Textos publicados pela autora

Pergunta:

Revisando o marketing da minha empresa, me deparei com o seguinte trecho:

«O hiperespaço criado por Star Wars é uma dimensão alternativa que só pode ser alcançada viajando na velocidade da luz.»

Eu corrigi para «... é uma dimensão que só pode ser alcançada viajando-se à velocidade da luz», mas fiquei com um peso na consciência, como se eu houvesse cometido um erro.

Apresento outras circunstâncias que também me deixaram com dúvida:

2 – «O sucessor de um número natural é obtido somando (ou somando-se?) uma unidade a ele. Supondo (Supondo-se) que esse número natural é x, a soma entre seus 10 sucessores é:»

3 – «Representando (ou Representando-se) a situação na forma de diagrama, retira-se a interseção de cada conjunto e conclui-se que há 30 pessoas gostando apenas de pizza doce.»
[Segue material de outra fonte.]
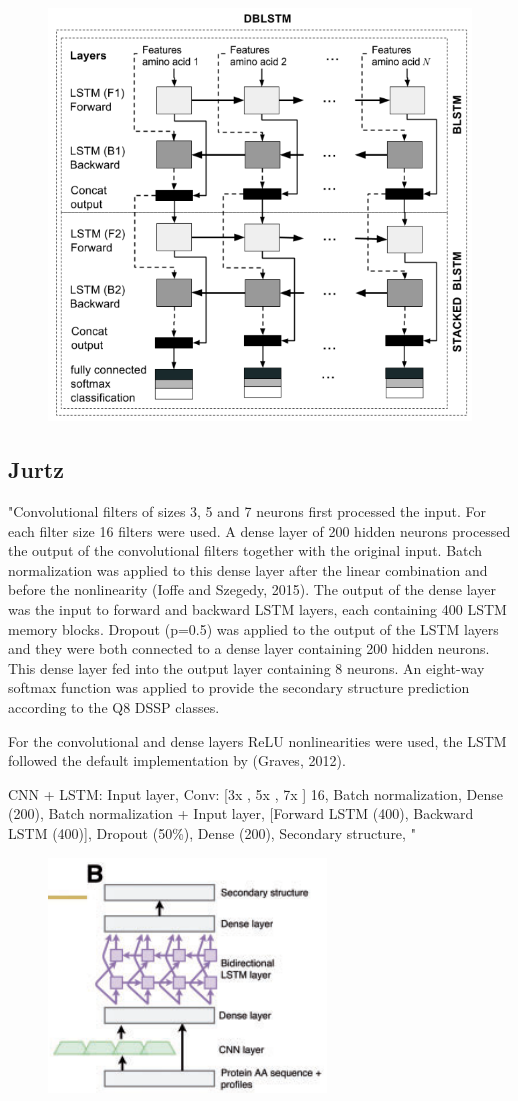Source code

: \documentclass[]{scrartcl}
\begin{document}
\begin{figure}[h]
	\centering
	\includegraphics[width=0.7\linewidth]{DBLSTM}
	\label{fig:DBLSTM}
\end{figure}

\subsection{Jurtz}
"Convolutional filters of sizes 3, 5 and 7 neurons first processed the input. For each filter size 16 filters were used. A dense layer of 200 hidden neurons processed the output of the convolutional filters together with the original input. Batch normalization was applied to this dense layer after the linear combination and before the nonlinearity (Ioffe and Szegedy, 2015). The output of the dense layer was the input to forward and backward LSTM layers, each containing 400 LSTM memory blocks. Dropout (p=0.5) was applied to the output of the LSTM layers and they were both connected to a dense layer containing 200 hidden neurons. This dense layer fed into the output layer containing 8 neurons. An eight-way softmax function was applied to provide the secondary structure prediction according to the Q8 DSSP classes.

For the convolutional and dense layers ReLU nonlinearities were used, the LSTM followed the default implementation by (Graves, 2012).

CNN + LSTM:
Input layer,
Conv: [3x , 5x , 7x ] 16,
Batch normalization,
Dense (200),
Batch normalization + Input layer,
[Forward LSTM (400), Backward LSTM (400)],
Dropout (50\%),
Dense (200),
Secondary structure,
" \cite{Jurtz2017}
\begin{figure}
\centering
\includegraphics[width=0.5\linewidth]{jurtz}
\label{fig:jurtz}
\end{figure}
\end{document}
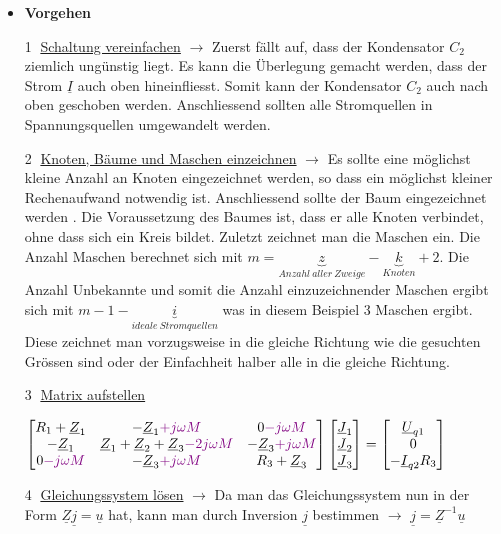 \begin{itemize}
	\item \textbf{Vorgehen}
	\item[\textcircled{1}] \underline{Schaltung vereinfachen} $\rightarrow$ Zuerst fällt auf, dass der Kondensator $C_2$ ziemlich ungünstig liegt. Es kann die Überlegung gemacht werden, dass der Strom $\underline{I}$ auch oben hineinfliesst. Somit kann der Kondensator $C_2$ auch nach oben geschoben werden. Anschliessend sollten alle Stromquellen in Spannungsquellen umgewandelt werden.
	 \item[\textcircled{2}] \underline{Knoten, Bäume und Maschen einzeichnen} $\rightarrow$ Es sollte eine möglichst kleine Anzahl an Knoten \textcolor{brown}{\textbullet}  eingezeichnet werden, so dass ein möglichst kleiner Rechenaufwand notwendig ist. Anschliessend sollte der Baum eingezeichnet werden \textcolor{green}{\textemdash}. Die Voraussetzung des Baumes ist, dass er alle Knoten verbindet, ohne dass sich ein Kreis bildet. Zuletzt zeichnet man die Maschen ein. Die Anzahl Maschen berechnet sich mit $\boxed{m=\underbrace{z}_{Anzahl\ aller\ Zweige}-\underbrace{k}_{Knoten}+2}$. Die Anzahl Unbekannte und somit die Anzahl einzuzeichnender Maschen ergibt sich mit $\boxed{m-1-\underbrace{i}_{ideale\ Stromquellen}}$  was in diesem Beispiel 3 Maschen ergibt. Diese zeichnet man vorzugsweise in die gleiche Richtung wie die gesuchten Grössen sind oder der Einfachheit halber alle in die gleiche Richtung.
	  \item[\textcircled{3}] \underline{Matrix aufstellen}
	  \item[] $\left[ \begin{matrix}
	  R_1+\underline{Z}_1 	& -\underline{Z}_1\textcolor{violet}{+j\omega M} & 0\textcolor{violet}{-j\omega M} \\ 
	  -\underline{Z}_1	& \underline{Z}_1+\underline{Z}_2+\underline{Z}_3\textcolor{violet}{-2j\omega M} & -\underline{Z}_3\textcolor{violet}{+j\omega M}  \\ 
	  0\textcolor{violet}{-j\omega M}	& -\underline{Z}_3\textcolor{violet}{+j\omega M} & R_3+\underline{Z}_3
	  \end{matrix} \right]
  \left[\begin{matrix}
 \underline{J}_1 \\ \underline{J}_2
\\ \underline{J}_3

\end{matrix} \right]=\left[\begin{matrix}
\underline{U}_{q1}\\ 
0\\ -\underline{I}_{q2}R_3

\end{matrix}\right] $
\item[\textcircled{4}] \underline{Gleichungssystem lösen} $\rightarrow$ Da man das Gleichungssystem nun in der Form $\underline{Z}\underline{j}=\underline{u}$ hat, kann man durch Inversion $\underline{j}$ bestimmen $\rightarrow$ $\underline{j}=\underline{Z}^{-1}\underline{u}$ 
\end{itemize}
4 – «Testando (ou Testando-se?) qualquer número inteiro no lugar de n, por exemplo 1, conclui-se que A é o conjunto dos números pares e B dos ímpares.»

5 – «Sabendo (ou Sabendo-se) as dimensões do cercado, basta obter o perímetro (2p) do retângulo de dimensões 20×25.»

Devo dizer que coloquei a partícula se em todas. Cometi algum erro?

Desde já agradeço.

Resposta:

As duas opções são aceitáveis, sendo que a diferença entre ambas poderá ser mínima.

As orações gerundivas podem ter um sujeito nulo (i.e., não expresso) quando o seu sujeito coincide com o da oração subordinante:

(1) «Chegando a casa, o João vai estudar.» (= O João chega a casa)

Esse sujeito poderá ser o próprio interlocutor a que se dirige o discurso:

(2) «Fazendo este trabalho, terás sucesso.» (=tu fazes este trabalho)

Neste e noutros casos, é também possível optar por uma construção de se impessoal, que permite atribuir à frase um grau de indeterminação associado ao facto de não se identificar o sujeito do verbo. É o que acontece em (3):

(3) «Descobriu-se a verdade sobre o caso.» (=alguém descobriu)

As situações descritas em (2) e (3) podem aplicar-se à frase apresentada pelo consulente:

(4) «O hiperespaço criado por Star Wars é uma dimensão alternativa que só pode ser alcançada viajando na velocidade da luz.»

(5) «O hiperespaço criado por Star Wars é uma dimensão alternativa que só pode ser alcançada viajando-se na velocidade da luz.»

Em (4), o sujeito do verbo no gerúndio pode estar presente no contexto (em frases anteriores) ou pode corresponder ao interlocutor (tu / você). Em (5), a construção de se impessoal determina uma valor de indefinição relativamente ao agente de viajar. Ora, se na frase (4) também não for possível identificar o sujeito do verbo no gerúndio, equivalendo este a alguém, o mesmo valor de indeterminação será ativado, o que leva a que as frases (4) e (5) tenham valores muito próximos.

Disponha sempre!

Pergunta:

Como explicar que com o nome dor se utiliza a preposição de, na maioria dos casos («dor de costas», «dor de dentes»), mas nalguns casos se utiliza com a preposição em («dor nos joelhos», «dor nas costas»)?

Resposta:

As opção por uma das duas preposições implica a mobilização de sentidos ligeiramente diferentes.

A preposição em tem um valor de localização espacial. Assim, nas expressões «dor nas costas» ou «dor nos joelhos» indica-se o local onde a dor ocorre1.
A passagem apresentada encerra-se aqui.